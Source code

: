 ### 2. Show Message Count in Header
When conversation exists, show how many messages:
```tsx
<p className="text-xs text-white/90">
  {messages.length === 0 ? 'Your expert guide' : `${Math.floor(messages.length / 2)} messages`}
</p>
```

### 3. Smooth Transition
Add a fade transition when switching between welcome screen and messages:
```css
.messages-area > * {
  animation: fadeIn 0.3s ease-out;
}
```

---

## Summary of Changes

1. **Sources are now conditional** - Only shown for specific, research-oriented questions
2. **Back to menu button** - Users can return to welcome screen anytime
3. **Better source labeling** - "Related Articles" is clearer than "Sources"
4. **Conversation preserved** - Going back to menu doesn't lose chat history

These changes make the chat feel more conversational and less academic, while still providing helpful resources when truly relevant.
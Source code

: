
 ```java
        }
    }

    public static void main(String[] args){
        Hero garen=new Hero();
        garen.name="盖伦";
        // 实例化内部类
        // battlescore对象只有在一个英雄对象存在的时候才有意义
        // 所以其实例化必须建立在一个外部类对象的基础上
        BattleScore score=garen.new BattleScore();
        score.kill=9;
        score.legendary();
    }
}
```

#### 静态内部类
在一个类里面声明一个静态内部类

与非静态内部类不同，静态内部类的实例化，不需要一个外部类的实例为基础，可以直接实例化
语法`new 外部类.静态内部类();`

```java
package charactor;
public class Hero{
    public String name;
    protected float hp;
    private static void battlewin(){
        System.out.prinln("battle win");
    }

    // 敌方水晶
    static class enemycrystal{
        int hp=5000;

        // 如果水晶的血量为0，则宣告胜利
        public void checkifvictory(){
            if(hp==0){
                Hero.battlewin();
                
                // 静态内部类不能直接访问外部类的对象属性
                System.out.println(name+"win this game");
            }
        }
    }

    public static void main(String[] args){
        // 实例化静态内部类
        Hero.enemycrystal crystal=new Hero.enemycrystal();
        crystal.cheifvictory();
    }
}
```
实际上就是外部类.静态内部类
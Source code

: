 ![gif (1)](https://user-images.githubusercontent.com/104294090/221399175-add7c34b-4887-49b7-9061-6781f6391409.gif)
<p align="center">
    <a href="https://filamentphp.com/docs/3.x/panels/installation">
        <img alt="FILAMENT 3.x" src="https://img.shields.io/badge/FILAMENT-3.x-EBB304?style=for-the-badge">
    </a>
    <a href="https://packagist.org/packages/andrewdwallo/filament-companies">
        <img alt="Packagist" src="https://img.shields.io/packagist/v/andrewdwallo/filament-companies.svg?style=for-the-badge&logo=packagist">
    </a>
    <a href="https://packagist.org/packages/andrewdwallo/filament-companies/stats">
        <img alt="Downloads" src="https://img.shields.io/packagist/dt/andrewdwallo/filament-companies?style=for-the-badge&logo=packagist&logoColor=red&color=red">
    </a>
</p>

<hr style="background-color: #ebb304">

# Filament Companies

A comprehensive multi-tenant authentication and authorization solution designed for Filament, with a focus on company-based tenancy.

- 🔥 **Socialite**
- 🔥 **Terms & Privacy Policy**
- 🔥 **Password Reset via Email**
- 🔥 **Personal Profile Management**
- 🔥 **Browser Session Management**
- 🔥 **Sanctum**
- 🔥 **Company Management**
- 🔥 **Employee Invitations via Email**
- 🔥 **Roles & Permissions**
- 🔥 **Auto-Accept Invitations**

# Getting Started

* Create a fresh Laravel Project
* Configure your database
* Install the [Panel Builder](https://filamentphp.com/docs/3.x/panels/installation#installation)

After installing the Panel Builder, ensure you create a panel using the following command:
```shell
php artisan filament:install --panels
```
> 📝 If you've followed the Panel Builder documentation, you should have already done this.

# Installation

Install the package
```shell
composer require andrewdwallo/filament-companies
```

**WORK ITEM**
Report back each line in the material above that contains the string "welcome".

**THE ANSWER**
Add a fade transition when switching between welcome screen and messages:
2. **Back to menu button** - Users can return to welcome screen anytime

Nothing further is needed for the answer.